Year of inscription on the World Heritage List 1996
Year(s) of inscription on the List of World Heritage in Danger N/A
Previous Committee Decisions see page https://whc.unesco.org/en/list/754/documents/
Requests approved: 0
Total amount approved: USD 33,200
For details, see page https://whc.unesco.org/en/list/754/assistance/
UNESCO Extra-budgetary Funds
Previous monitoring missions
1998: World Heritage Centre monitoring mission; 2001: UNESCO/IUCN reactive monitoring mission; 2005: World Heritage Centre/IUCN reactive monitoring mission
Factors affecting the property identified in previous reports
a) Lack of adequate management regime;
b) Uncertain legal protection;
d) Illegal timber harvesting;
e) Gas and oil pipeline project across the World Heritage property (issue solved);
f) Illegal construction on the Lake shore;
g) Illegal sale of land;
h) Tourism development.
Illustrative material see page https://whc.unesco.org/en/list/754/
Conservation issues presented to the World Heritage Committee in 2011
On 2 March 2011, the State Party submitted a report on the state of conservation protected areas included in the property, the status of the Baikal seal population and an update on the status of the re-opening of the Baikalsk Paper and Pulp Mill (BPPM).
a) Re-opening of the Baikalsk Paper and Pulp Mill (BPPM) and pollution
At its 34th session the World Heritage Committee noted with serious concern the recent re-opening of the BPPM without a close-loop water system being put in place, as well as a number of other issues.
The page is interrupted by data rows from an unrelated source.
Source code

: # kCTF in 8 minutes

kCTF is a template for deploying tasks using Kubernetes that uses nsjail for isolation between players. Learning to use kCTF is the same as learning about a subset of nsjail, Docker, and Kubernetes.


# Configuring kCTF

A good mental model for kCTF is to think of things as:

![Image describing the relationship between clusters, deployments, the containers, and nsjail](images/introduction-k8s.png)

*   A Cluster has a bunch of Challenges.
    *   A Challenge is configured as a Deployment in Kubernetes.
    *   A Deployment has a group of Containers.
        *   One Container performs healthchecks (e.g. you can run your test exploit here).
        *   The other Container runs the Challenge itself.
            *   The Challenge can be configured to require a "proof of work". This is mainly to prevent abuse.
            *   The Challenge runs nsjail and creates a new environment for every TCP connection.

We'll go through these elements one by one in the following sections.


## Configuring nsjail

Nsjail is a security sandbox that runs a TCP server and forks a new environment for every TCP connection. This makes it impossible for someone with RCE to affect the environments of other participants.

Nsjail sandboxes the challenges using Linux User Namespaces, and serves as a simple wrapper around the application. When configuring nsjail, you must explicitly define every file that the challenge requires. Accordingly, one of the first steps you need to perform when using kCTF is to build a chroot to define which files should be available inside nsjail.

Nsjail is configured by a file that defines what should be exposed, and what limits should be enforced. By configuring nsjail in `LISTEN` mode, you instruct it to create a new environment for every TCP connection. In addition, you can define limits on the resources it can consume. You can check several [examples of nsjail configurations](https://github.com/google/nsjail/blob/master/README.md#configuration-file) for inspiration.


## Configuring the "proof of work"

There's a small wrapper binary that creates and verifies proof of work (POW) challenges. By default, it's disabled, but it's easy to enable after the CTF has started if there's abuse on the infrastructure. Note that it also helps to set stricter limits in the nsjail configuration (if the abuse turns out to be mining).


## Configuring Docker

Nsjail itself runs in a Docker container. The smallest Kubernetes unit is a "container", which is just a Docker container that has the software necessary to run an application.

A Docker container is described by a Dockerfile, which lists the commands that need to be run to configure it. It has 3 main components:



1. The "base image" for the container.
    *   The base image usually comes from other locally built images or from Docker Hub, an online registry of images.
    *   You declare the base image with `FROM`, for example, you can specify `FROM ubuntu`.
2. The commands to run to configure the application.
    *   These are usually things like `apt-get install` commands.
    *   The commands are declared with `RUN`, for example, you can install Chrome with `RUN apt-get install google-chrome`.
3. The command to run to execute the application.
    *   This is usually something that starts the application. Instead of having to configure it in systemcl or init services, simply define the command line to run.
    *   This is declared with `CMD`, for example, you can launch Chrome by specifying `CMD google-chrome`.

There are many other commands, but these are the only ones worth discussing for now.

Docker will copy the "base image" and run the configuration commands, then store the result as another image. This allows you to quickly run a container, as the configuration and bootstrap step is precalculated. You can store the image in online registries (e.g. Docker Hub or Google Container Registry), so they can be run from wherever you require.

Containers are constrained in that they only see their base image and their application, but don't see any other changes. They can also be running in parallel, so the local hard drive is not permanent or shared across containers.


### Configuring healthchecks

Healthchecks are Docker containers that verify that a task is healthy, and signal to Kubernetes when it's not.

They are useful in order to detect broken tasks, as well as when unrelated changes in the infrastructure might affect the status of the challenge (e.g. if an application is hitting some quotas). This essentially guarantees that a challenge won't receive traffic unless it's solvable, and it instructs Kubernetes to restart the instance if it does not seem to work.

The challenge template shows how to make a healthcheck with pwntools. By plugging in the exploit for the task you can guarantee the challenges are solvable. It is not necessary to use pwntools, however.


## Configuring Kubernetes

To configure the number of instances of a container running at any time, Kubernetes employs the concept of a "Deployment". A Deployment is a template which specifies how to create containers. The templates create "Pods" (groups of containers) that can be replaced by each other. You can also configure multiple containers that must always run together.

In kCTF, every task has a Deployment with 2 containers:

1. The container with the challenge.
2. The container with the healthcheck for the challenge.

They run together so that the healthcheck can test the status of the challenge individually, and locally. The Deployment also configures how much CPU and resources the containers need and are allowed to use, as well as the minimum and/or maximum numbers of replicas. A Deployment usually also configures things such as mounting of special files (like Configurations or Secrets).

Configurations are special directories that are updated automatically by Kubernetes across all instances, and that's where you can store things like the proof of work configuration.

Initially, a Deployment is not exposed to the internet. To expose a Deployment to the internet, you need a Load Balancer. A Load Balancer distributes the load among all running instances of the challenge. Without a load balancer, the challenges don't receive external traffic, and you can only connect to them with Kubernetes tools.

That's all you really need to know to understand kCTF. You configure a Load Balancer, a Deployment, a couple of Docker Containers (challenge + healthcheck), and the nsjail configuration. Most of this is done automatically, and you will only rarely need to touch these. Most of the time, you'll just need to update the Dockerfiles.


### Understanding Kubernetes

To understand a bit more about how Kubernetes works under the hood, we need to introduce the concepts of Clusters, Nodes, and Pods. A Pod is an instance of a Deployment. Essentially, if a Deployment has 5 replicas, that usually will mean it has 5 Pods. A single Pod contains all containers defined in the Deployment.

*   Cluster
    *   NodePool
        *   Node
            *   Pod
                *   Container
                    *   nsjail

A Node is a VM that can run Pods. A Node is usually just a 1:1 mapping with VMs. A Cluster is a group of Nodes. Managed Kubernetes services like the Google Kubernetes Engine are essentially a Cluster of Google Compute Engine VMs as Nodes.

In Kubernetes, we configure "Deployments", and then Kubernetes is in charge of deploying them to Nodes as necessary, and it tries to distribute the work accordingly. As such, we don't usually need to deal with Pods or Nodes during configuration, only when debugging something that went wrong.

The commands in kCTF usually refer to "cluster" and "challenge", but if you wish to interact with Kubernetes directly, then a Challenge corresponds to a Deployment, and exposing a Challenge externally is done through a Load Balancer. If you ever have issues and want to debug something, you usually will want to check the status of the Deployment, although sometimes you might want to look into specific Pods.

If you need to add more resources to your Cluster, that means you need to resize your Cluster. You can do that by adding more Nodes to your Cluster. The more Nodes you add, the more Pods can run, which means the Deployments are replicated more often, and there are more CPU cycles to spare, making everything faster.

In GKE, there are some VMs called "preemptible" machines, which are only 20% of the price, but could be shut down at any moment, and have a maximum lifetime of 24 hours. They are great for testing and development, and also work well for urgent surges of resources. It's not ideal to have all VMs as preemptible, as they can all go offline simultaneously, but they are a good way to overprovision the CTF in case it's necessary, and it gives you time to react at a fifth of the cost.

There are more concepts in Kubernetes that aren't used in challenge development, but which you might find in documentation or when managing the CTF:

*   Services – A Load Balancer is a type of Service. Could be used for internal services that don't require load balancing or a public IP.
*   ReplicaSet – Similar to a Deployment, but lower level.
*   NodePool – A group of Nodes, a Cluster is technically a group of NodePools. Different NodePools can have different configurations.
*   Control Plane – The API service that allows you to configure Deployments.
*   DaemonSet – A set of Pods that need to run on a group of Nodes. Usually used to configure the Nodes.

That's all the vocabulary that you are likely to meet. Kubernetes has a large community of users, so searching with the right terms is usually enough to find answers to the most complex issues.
The World Heritage Committee took note of the information provided by the State Party that it had the intention to address the issue of waste water treatment and develop a long term solution within a 30-month timeframe. The World Heritage Committee did not follow the advice of the World Heritage Centre and IUCN to request the State Party to rescind Decree No. 1 “On the introduction of amendments to the list of activities prohibited in the Central Ecological Zone of the Baikal Natural Area”, which permits the disposal of wastewaters from paper mills into Lake Baikal. The World Heritage Committee also called upon the Director of the UNESCO World Heritage Centre to convene a meeting with the Russian authorities and relevant stakeholders, in cooperation with IUCN, to identify how the impacts of this reopening can be addressed. At the time of preparation of this report the meeting has not taken place, and is scheduled for the period after the 35th session of the World Heritage Committee. The different issues reported below will be discussed during the mission.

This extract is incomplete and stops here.